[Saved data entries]
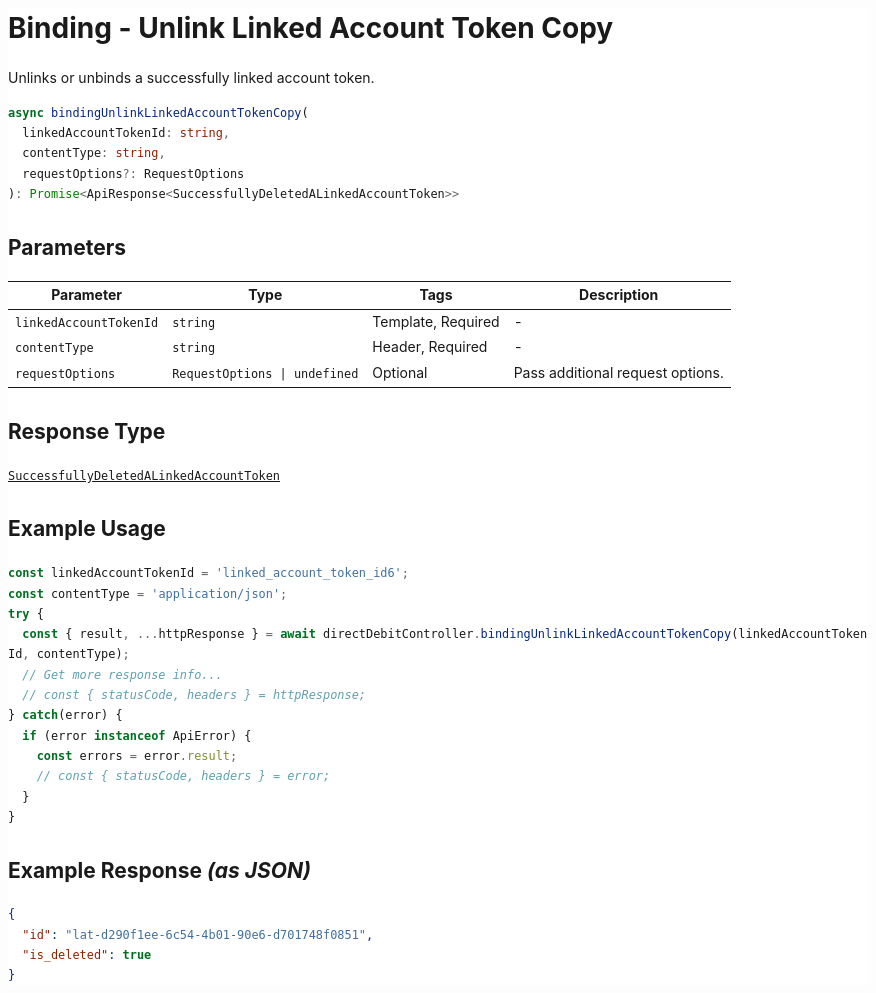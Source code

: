 
# Binding - Unlink Linked Account Token Copy

Unlinks or unbinds a successfully linked account token.

```ts
async bindingUnlinkLinkedAccountTokenCopy(
  linkedAccountTokenId: string,
  contentType: string,
  requestOptions?: RequestOptions
): Promise<ApiResponse<SuccessfullyDeletedALinkedAccountToken>>
```

## Parameters

| Parameter | Type | Tags | Description |
|  --- | --- | --- | --- |
| `linkedAccountTokenId` | `string` | Template, Required | - |
| `contentType` | `string` | Header, Required | - |
| `requestOptions` | `RequestOptions \| undefined` | Optional | Pass additional request options. |

## Response Type

[`SuccessfullyDeletedALinkedAccountToken`](/doc/models/successfully-deleted-a-linked-account-token.md)

## Example Usage

```ts
const linkedAccountTokenId = 'linked_account_token_id6';
const contentType = 'application/json';
try {
  const { result, ...httpResponse } = await directDebitController.bindingUnlinkLinkedAccountTokenCopy(linkedAccountTokenId, contentType);
  // Get more response info...
  // const { statusCode, headers } = httpResponse;
} catch(error) {
  if (error instanceof ApiError) {
    const errors = error.result;
    // const { statusCode, headers } = error;
  }
}
```

## Example Response *(as JSON)*

```json
{
  "id": "lat-d290f1ee-6c54-4b01-90e6-d701748f0851",
  "is_deleted": true
}
```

▶ Problem details
Each record above goes into the copy unchanged; the pictures do not.

▶ Task response
Source code

: 
# Binding - Unlink Linked Account Token Copy

Unlinks or unbinds a successfully linked account token.

```ts
async bindingUnlinkLinkedAccountTokenCopy(
  linkedAccountTokenId: string,
  contentType: string,
  requestOptions?: RequestOptions
): Promise<ApiResponse<SuccessfullyDeletedALinkedAccountToken>>
```

## Parameters

| Parameter | Type | Tags | Description |
|  --- | --- | --- | --- |
| `linkedAccountTokenId` | `string` | Template, Required | - |
| `contentType` | `string` | Header, Required | - |
| `requestOptions` | `RequestOptions \| undefined` | Optional | Pass additional request options. |

## Response Type

[`SuccessfullyDeletedALinkedAccountToken`](/doc/models/successfully-deleted-a-linked-account-token.md)

## Example Usage

```ts
const linkedAccountTokenId = 'linked_account_token_id6';
const contentType = 'application/json';
try {
  const { result, ...httpResponse } = await directDebitController.bindingUnlinkLinkedAccountTokenCopy(linkedAccountTokenId, contentType);
  // Get more response info...
  // const { statusCode, headers } = httpResponse;
} catch(error) {
  if (error instanceof ApiError) {
    const errors = error.result;
    // const { statusCode, headers } = error;
  }
}
```

## Example Response *(as JSON)*

```json
{
  "id": "lat-d290f1ee-6c54-4b01-90e6-d701748f0851",
  "is_deleted": true
}
```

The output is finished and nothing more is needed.